WHAT TO WORK ON: The records that follow are to be reproduced verbatim.

[Dataset entries]
☆ ☆ ☆

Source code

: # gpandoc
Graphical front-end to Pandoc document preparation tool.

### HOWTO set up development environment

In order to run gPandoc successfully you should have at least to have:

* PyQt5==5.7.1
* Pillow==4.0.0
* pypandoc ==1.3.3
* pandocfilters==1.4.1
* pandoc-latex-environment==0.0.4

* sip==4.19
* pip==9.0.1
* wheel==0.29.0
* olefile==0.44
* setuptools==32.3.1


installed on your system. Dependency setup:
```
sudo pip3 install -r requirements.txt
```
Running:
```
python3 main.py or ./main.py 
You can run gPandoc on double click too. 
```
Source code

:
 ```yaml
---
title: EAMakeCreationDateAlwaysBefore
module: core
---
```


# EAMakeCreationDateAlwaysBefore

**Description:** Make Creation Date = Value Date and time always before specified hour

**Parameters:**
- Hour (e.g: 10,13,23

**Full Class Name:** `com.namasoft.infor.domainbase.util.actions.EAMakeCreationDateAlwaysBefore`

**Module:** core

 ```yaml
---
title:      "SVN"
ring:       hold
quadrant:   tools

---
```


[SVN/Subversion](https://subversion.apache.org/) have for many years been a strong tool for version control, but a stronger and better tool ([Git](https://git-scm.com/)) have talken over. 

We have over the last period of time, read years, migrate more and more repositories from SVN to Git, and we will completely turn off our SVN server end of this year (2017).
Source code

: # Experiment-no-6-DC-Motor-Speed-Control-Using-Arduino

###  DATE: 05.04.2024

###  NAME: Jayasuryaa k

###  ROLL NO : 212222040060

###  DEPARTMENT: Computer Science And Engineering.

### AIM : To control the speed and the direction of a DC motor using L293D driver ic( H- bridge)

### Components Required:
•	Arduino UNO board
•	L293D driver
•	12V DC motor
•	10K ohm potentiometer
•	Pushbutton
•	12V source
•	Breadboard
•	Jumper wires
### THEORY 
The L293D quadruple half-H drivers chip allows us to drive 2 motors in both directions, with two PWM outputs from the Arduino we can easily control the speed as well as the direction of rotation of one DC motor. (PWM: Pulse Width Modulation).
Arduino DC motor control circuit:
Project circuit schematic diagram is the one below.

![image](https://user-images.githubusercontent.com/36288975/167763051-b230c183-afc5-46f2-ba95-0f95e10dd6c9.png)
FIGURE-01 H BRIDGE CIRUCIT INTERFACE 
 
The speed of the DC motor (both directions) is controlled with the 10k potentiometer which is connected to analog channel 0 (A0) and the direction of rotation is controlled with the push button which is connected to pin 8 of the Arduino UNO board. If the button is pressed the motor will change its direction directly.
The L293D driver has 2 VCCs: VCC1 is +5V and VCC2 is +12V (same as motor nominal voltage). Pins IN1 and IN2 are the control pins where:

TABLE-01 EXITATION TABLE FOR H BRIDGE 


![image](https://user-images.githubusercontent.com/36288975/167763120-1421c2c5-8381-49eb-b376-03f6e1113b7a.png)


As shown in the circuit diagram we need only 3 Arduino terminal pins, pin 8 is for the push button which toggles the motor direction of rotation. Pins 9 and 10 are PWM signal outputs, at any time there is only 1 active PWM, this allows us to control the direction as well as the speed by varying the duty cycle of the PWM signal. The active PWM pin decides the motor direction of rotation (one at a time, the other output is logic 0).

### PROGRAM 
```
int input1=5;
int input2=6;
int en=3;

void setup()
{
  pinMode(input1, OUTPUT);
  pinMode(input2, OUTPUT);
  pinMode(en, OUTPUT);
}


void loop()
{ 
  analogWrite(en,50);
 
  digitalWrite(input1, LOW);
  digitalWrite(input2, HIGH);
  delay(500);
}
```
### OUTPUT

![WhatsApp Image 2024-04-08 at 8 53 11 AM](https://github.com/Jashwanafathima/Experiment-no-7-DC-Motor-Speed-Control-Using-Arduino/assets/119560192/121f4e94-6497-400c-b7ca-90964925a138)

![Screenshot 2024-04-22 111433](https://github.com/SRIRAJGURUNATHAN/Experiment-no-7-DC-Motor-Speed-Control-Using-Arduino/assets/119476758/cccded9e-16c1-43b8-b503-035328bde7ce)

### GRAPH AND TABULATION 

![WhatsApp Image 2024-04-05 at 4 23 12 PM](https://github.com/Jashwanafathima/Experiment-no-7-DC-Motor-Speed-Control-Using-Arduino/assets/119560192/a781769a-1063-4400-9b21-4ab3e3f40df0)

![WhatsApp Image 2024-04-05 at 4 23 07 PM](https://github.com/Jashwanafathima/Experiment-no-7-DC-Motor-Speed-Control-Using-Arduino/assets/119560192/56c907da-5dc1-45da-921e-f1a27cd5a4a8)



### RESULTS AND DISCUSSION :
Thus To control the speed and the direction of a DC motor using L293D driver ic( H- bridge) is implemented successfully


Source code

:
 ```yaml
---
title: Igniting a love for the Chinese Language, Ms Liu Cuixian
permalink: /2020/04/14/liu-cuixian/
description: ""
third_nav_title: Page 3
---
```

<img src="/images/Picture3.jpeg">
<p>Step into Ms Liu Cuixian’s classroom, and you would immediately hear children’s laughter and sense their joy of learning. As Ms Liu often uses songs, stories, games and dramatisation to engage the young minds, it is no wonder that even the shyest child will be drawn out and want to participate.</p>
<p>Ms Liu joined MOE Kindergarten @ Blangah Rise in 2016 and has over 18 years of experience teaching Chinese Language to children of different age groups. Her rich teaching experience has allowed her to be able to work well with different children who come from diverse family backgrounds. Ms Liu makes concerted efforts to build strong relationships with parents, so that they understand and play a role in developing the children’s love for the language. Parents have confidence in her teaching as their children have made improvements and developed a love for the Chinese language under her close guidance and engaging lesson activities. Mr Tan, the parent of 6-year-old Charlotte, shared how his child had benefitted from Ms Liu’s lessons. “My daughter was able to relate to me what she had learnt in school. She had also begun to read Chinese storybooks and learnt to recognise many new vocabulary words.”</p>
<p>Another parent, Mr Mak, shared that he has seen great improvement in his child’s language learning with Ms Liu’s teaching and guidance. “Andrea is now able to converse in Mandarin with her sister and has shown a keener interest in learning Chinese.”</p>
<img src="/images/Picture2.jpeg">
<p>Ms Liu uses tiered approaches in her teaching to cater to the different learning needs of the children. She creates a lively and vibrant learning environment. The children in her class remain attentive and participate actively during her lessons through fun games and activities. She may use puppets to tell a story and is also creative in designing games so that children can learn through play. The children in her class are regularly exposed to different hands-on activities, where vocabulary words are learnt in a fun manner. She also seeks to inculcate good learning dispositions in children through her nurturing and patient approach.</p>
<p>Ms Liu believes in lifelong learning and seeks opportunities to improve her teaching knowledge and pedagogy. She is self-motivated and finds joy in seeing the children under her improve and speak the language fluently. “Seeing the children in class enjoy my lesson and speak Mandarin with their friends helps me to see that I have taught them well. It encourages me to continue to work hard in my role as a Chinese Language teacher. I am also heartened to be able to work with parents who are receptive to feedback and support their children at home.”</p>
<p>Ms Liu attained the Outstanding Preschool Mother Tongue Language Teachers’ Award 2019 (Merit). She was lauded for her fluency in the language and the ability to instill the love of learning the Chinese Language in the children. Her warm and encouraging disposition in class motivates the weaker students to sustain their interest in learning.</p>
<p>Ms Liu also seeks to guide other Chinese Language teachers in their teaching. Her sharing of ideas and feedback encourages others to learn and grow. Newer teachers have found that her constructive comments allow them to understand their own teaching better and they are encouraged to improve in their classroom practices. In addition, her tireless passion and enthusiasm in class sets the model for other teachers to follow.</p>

☆ ☆ ☆

ANSWER BELOW:
Source code

: # gpandoc
Graphical front-end to Pandoc document preparation tool.

### HOWTO set up development environment

In order to run gPandoc successfully you should have at least to have:

* PyQt5==5.7.1
* Pillow==4.0.0
* pypandoc ==1.3.3
* pandocfilters==1.4.1
* pandoc-latex-environment==0.0.4

* sip==4.19
* pip==9.0.1
* wheel==0.29.0
* olefile==0.44
* setuptools==32.3.1


installed on your system. Dependency setup:
```
sudo pip3 install -r requirements.txt
```
Running:
```
python3 main.py or ./main.py 
You can run gPandoc on double click too. 
```
Source code

:
 ```yaml
---
title: EAMakeCreationDateAlwaysBefore
module: core
---
```


# EAMakeCreationDateAlwaysBefore

**Description:** Make Creation Date = Value Date and time always before specified hour

**Parameters:**
- Hour (e.g: 10,13,23

**Full Class Name:** `com.namasoft.infor.domainbase.util.actions.EAMakeCreationDateAlwaysBefore`

**Module:** core

 ```yaml
---
title:      "SVN"
ring:       hold
quadrant:   tools

---
```


[SVN/Subversion](https://subversion.apache.org/) have for many years been a strong tool for version control, but a stronger and better tool ([Git](https://git-scm.com/)) have talken over. 

We have over the last period of time, read years, migrate more and more repositories from SVN to Git, and we will completely turn off our SVN server end of this year (2017).
Source code

: # Experiment-no-6-DC-Motor-Speed-Control-Using-Arduino

###  DATE: 05.04.2024

###  NAME: Jayasuryaa k

###  ROLL NO : 212222040060

###  DEPARTMENT: Computer Science And Engineering.

### AIM : To control the speed and the direction of a DC motor using L293D driver ic( H- bridge)

### Components Required:
•	Arduino UNO board
•	L293D driver
•	12V DC motor
•	10K ohm potentiometer
•	Pushbutton
•	12V source
•	Breadboard
•	Jumper wires
### THEORY 
The L293D quadruple half-H drivers chip allows us to drive 2 motors in both directions, with two PWM outputs from the Arduino we can easily control the speed as well as the direction of rotation of one DC motor. (PWM: Pulse Width Modulation).
Arduino DC motor control circuit:
Project circuit schematic diagram is the one below.

![image](https://user-images.githubusercontent.com/36288975/167763051-b230c183-afc5-46f2-ba95-0f95e10dd6c9.png)
FIGURE-01 H BRIDGE CIRUCIT INTERFACE 
 
The speed of the DC motor (both directions) is controlled with the 10k potentiometer which is connected to analog channel 0 (A0) and the direction of rotation is controlled with the push button which is connected to pin 8 of the Arduino UNO board. If the button is pressed the motor will change its direction directly.
The L293D driver has 2 VCCs: VCC1 is +5V and VCC2 is +12V (same as motor nominal voltage). Pins IN1 and IN2 are the control pins where:

TABLE-01 EXITATION TABLE FOR H BRIDGE 


![image](https://user-images.githubusercontent.com/36288975/167763120-1421c2c5-8381-49eb-b376-03f6e1113b7a.png)


As shown in the circuit diagram we need only 3 Arduino terminal pins, pin 8 is for the push button which toggles the motor direction of rotation. Pins 9 and 10 are PWM signal outputs, at any time there is only 1 active PWM, this allows us to control the direction as well as the speed by varying the duty cycle of the PWM signal. The active PWM pin decides the motor direction of rotation (one at a time, the other output is logic 0).

### PROGRAM 
```
int input1=5;
int input2=6;
int en=3;

void setup()
{
  pinMode(input1, OUTPUT);
  pinMode(input2, OUTPUT);
  pinMode(en, OUTPUT);
}


void loop()
{ 
  analogWrite(en,50);
 
  digitalWrite(input1, LOW);
  digitalWrite(input2, HIGH);
  delay(500);
}
```
### OUTPUT

![WhatsApp Image 2024-04-08 at 8 53 11 AM](https://github.com/Jashwanafathima/Experiment-no-7-DC-Motor-Speed-Control-Using-Arduino/assets/119560192/121f4e94-6497-400c-b7ca-90964925a138)

![Screenshot 2024-04-22 111433](https://github.com/SRIRAJGURUNATHAN/Experiment-no-7-DC-Motor-Speed-Control-Using-Arduino/assets/119476758/cccded9e-16c1-43b8-b503-035328bde7ce)

### GRAPH AND TABULATION 

![WhatsApp Image 2024-04-05 at 4 23 12 PM](https://github.com/Jashwanafathima/Experiment-no-7-DC-Motor-Speed-Control-Using-Arduino/assets/119560192/a781769a-1063-4400-9b21-4ab3e3f40df0)

![WhatsApp Image 2024-04-05 at 4 23 07 PM](https://github.com/Jashwanafathima/Experiment-no-7-DC-Motor-Speed-Control-Using-Arduino/assets/119560192/56c907da-5dc1-45da-921e-f1a27cd5a4a8)



### RESULTS AND DISCUSSION :
Thus To control the speed and the direction of a DC motor using L293D driver ic( H- bridge) is implemented successfully


Source code

:
 ```yaml
---
title: Igniting a love for the Chinese Language, Ms Liu Cuixian
permalink: /2020/04/14/liu-cuixian/
description: ""
third_nav_title: Page 3
---
```

<img src="/images/Picture3.jpeg">
<p>Step into Ms Liu Cuixian’s classroom, and you would immediately hear children’s laughter and sense their joy of learning. As Ms Liu often uses songs, stories, games and dramatisation to engage the young minds, it is no wonder that even the shyest child will be drawn out and want to participate.</p>
<p>Ms Liu joined MOE Kindergarten @ Blangah Rise in 2016 and has over 18 years of experience teaching Chinese Language to children of different age groups. Her rich teaching experience has allowed her to be able to work well with different children who come from diverse family backgrounds. Ms Liu makes concerted efforts to build strong relationships with parents, so that they understand and play a role in developing the children’s love for the language. Parents have confidence in her teaching as their children have made improvements and developed a love for the Chinese language under her close guidance and engaging lesson activities. Mr Tan, the parent of 6-year-old Charlotte, shared how his child had benefitted from Ms Liu’s lessons. “My daughter was able to relate to me what she had learnt in school. She had also begun to read Chinese storybooks and learnt to recognise many new vocabulary words.”</p>
<p>Another parent, Mr Mak, shared that he has seen great improvement in his child’s language learning with Ms Liu’s teaching and guidance. “Andrea is now able to converse in Mandarin with her sister and has shown a keener interest in learning Chinese.”</p>
<img src="/images/Picture2.jpeg">
<p>Ms Liu uses tiered approaches in her teaching to cater to the different learning needs of the children. She creates a lively and vibrant learning environment. The children in her class remain attentive and participate actively during her lessons through fun games and activities. She may use puppets to tell a story and is also creative in designing games so that children can learn through play. The children in her class are regularly exposed to different hands-on activities, where vocabulary words are learnt in a fun manner. She also seeks to inculcate good learning dispositions in children through her nurturing and patient approach.</p>
<p>Ms Liu believes in lifelong learning and seeks opportunities to improve her teaching knowledge and pedagogy. She is self-motivated and finds joy in seeing the children under her improve and speak the language fluently. “Seeing the children in class enjoy my lesson and speak Mandarin with their friends helps me to see that I have taught them well. It encourages me to continue to work hard in my role as a Chinese Language teacher. I am also heartened to be able to work with parents who are receptive to feedback and support their children at home.”</p>
<p>Ms Liu attained the Outstanding Preschool Mother Tongue Language Teachers’ Award 2019 (Merit). She was lauded for her fluency in the language and the ability to instill the love of learning the Chinese Language in the children. Her warm and encouraging disposition in class motivates the weaker students to sustain their interest in learning.</p>
<p>Ms Liu also seeks to guide other Chinese Language teachers in their teaching. Her sharing of ideas and feedback encourages others to learn and grow. Newer teachers have found that her constructive comments allow them to understand their own teaching better and they are encouraged to improve in their classroom practices. In addition, her tireless passion and enthusiasm in class sets the model for other teachers to follow.</p>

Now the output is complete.